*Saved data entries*
╔══
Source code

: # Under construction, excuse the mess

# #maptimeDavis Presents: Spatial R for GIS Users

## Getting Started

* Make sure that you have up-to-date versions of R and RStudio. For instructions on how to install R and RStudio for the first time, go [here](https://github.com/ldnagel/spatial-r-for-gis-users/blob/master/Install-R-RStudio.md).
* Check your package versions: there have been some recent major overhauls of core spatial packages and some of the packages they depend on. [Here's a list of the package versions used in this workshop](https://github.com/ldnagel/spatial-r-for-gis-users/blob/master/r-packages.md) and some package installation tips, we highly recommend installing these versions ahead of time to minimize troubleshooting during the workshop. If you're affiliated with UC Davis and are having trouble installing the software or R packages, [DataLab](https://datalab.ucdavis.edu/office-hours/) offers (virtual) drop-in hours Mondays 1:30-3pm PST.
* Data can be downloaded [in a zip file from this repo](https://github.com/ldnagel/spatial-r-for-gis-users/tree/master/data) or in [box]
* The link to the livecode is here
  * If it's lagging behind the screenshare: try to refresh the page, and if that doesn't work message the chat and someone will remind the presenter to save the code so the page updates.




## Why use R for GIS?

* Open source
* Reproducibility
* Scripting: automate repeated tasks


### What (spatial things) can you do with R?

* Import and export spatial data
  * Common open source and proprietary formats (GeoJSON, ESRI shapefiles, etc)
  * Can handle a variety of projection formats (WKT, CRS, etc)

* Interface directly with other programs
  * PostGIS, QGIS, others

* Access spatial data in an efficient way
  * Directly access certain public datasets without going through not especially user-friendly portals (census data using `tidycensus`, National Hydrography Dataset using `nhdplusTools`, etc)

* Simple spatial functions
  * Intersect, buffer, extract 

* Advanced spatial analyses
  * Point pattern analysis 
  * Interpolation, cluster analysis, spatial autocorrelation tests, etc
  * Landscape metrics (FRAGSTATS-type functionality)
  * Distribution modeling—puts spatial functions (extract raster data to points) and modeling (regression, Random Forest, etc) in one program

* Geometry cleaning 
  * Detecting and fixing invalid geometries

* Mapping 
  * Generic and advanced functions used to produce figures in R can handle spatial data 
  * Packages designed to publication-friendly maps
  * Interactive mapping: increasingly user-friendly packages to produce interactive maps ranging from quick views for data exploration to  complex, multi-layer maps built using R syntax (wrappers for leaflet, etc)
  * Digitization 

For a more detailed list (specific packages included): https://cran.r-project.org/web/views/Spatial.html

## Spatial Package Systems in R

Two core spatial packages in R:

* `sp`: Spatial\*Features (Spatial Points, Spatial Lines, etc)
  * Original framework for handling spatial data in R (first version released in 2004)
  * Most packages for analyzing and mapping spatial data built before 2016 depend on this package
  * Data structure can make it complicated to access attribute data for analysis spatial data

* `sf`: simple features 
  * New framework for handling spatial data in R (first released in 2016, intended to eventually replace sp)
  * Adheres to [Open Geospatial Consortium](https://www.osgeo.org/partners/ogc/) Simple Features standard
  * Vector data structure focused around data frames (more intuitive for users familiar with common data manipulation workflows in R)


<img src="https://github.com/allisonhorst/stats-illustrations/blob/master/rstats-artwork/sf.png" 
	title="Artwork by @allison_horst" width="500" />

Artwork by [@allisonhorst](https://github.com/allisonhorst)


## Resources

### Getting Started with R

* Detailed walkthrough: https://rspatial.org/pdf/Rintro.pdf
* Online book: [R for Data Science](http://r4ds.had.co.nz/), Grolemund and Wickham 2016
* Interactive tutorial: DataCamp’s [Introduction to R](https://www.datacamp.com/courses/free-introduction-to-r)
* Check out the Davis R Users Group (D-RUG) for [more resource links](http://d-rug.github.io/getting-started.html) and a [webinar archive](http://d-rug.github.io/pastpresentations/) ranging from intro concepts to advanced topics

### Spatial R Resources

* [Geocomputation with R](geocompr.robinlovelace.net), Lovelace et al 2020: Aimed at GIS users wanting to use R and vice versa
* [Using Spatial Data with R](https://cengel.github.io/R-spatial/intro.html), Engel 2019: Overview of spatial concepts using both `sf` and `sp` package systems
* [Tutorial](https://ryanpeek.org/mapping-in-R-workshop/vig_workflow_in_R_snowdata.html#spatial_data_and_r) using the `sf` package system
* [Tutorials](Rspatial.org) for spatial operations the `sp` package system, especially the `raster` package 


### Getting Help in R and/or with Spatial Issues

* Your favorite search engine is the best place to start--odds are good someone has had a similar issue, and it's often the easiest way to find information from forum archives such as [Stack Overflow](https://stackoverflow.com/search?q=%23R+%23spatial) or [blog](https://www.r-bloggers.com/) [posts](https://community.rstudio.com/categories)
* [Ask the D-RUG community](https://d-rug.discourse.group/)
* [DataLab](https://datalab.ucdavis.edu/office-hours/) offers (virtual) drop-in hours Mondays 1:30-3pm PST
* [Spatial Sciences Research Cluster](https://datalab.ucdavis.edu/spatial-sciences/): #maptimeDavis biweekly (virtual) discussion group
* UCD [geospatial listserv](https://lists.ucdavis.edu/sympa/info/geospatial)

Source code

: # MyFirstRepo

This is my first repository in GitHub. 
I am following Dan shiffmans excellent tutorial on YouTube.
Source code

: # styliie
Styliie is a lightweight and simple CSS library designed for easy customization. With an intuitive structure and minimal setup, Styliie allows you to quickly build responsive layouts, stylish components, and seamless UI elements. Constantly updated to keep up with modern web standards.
╚══
*WHAT YOU HAVE TO DO*
Each record above, in full: retype it verbatim.

*EXERCISE ANSWER*
Source code

: # Under construction, excuse the mess

# #maptimeDavis Presents: Spatial R for GIS Users

## Getting Started

* Make sure that you have up-to-date versions of R and RStudio. For instructions on how to install R and RStudio for the first time, go [here](https://github.com/ldnagel/spatial-r-for-gis-users/blob/master/Install-R-RStudio.md).
* Check your package versions: there have been some recent major overhauls of core spatial packages and some of the packages they depend on. [Here's a list of the package versions used in this workshop](https://github.com/ldnagel/spatial-r-for-gis-users/blob/master/r-packages.md) and some package installation tips, we highly recommend installing these versions ahead of time to minimize troubleshooting during the workshop. If you're affiliated with UC Davis and are having trouble installing the software or R packages, [DataLab](https://datalab.ucdavis.edu/office-hours/) offers (virtual) drop-in hours Mondays 1:30-3pm PST.
* Data can be downloaded [in a zip file from this repo](https://github.com/ldnagel/spatial-r-for-gis-users/tree/master/data) or in [box]
* The link to the livecode is here
  * If it's lagging behind the screenshare: try to refresh the page, and if that doesn't work message the chat and someone will remind the presenter to save the code so the page updates.




## Why use R for GIS?

* Open source
* Reproducibility
* Scripting: automate repeated tasks


### What (spatial things) can you do with R?

* Import and export spatial data
  * Common open source and proprietary formats (GeoJSON, ESRI shapefiles, etc)
  * Can handle a variety of projection formats (WKT, CRS, etc)

* Interface directly with other programs
  * PostGIS, QGIS, others

* Access spatial data in an efficient way
  * Directly access certain public datasets without going through not especially user-friendly portals (census data using `tidycensus`, National Hydrography Dataset using `nhdplusTools`, etc)

* Simple spatial functions
  * Intersect, buffer, extract 

* Advanced spatial analyses
  * Point pattern analysis 
  * Interpolation, cluster analysis, spatial autocorrelation tests, etc
  * Landscape metrics (FRAGSTATS-type functionality)
  * Distribution modeling—puts spatial functions (extract raster data to points) and modeling (regression, Random Forest, etc) in one program

* Geometry cleaning 
  * Detecting and fixing invalid geometries

* Mapping 
  * Generic and advanced functions used to produce figures in R can handle spatial data 
  * Packages designed to publication-friendly maps
  * Interactive mapping: increasingly user-friendly packages to produce interactive maps ranging from quick views for data exploration to  complex, multi-layer maps built using R syntax (wrappers for leaflet, etc)
  * Digitization 

For a more detailed list (specific packages included): https://cran.r-project.org/web/views/Spatial.html

## Spatial Package Systems in R

Two core spatial packages in R:

* `sp`: Spatial\*Features (Spatial Points, Spatial Lines, etc)
  * Original framework for handling spatial data in R (first version released in 2004)
  * Most packages for analyzing and mapping spatial data built before 2016 depend on this package
  * Data structure can make it complicated to access attribute data for analysis spatial data

* `sf`: simple features 
  * New framework for handling spatial data in R (first released in 2016, intended to eventually replace sp)
  * Adheres to [Open Geospatial Consortium](https://www.osgeo.org/partners/ogc/) Simple Features standard
  * Vector data structure focused around data frames (more intuitive for users familiar with common data manipulation workflows in R)


<img src="https://github.com/allisonhorst/stats-illustrations/blob/master/rstats-artwork/sf.png" 
	title="Artwork by @allison_horst" width="500" />

Artwork by [@allisonhorst](https://github.com/allisonhorst)


## Resources

### Getting Started with R

* Detailed walkthrough: https://rspatial.org/pdf/Rintro.pdf
* Online book: [R for Data Science](http://r4ds.had.co.nz/), Grolemund and Wickham 2016
* Interactive tutorial: DataCamp’s [Introduction to R](https://www.datacamp.com/courses/free-introduction-to-r)
* Check out the Davis R Users Group (D-RUG) for [more resource links](http://d-rug.github.io/getting-started.html) and a [webinar archive](http://d-rug.github.io/pastpresentations/) ranging from intro concepts to advanced topics

### Spatial R Resources

* [Geocomputation with R](geocompr.robinlovelace.net), Lovelace et al 2020: Aimed at GIS users wanting to use R and vice versa
* [Using Spatial Data with R](https://cengel.github.io/R-spatial/intro.html), Engel 2019: Overview of spatial concepts using both `sf` and `sp` package systems
* [Tutorial](https://ryanpeek.org/mapping-in-R-workshop/vig_workflow_in_R_snowdata.html#spatial_data_and_r) using the `sf` package system
* [Tutorials](Rspatial.org) for spatial operations the `sp` package system, especially the `raster` package 


### Getting Help in R and/or with Spatial Issues

* Your favorite search engine is the best place to start--odds are good someone has had a similar issue, and it's often the easiest way to find information from forum archives such as [Stack Overflow](https://stackoverflow.com/search?q=%23R+%23spatial) or [blog](https://www.r-bloggers.com/) [posts](https://community.rstudio.com/categories)
* [Ask the D-RUG community](https://d-rug.discourse.group/)
* [DataLab](https://datalab.ucdavis.edu/office-hours/) offers (virtual) drop-in hours Mondays 1:30-3pm PST
* [Spatial Sciences Research Cluster](https://datalab.ucdavis.edu/spatial-sciences/): #maptimeDavis biweekly (virtual) discussion group
* UCD [geospatial listserv](https://lists.ucdavis.edu/sympa/info/geospatial)

Source code

: # MyFirstRepo

This is my first repository in GitHub. 
I am following Dan shiffmans excellent tutorial on YouTube.
Source code

: # styliie
Styliie is a lightweight and simple CSS library designed for easy customization. With an intuitive structure and minimal setup, Styliie allows you to quickly build responsive layouts, stylish components, and seamless UI elements. Constantly updated to keep up with modern web standards.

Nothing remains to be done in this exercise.